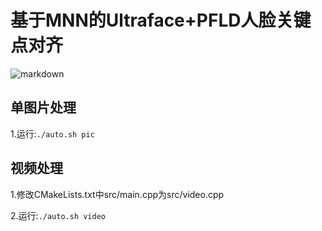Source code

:# 基于MNN的Ultraface+PFLD人脸关键点对齐

![markdown](https://raw.githubusercontent.com/alibaba/MNN/master/doc/banner.png "markdown")

## 单图片处理
 1.运行:`./auto.sh pic`

## 视频处理
  1.修改CMakeLists.txt中src/main.cpp为src/video.cpp 
  
  2.运行:`./auto.sh video`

=== EXERCISE BRIEF ===
Go through the listing above and locate each line that holds the word "video". Copy those lines.

=== RESPONSE TO THE TASK ===
  1.修改CMakeLists.txt中src/main.cpp为src/video.cpp 
  2.运行:`./auto.sh video`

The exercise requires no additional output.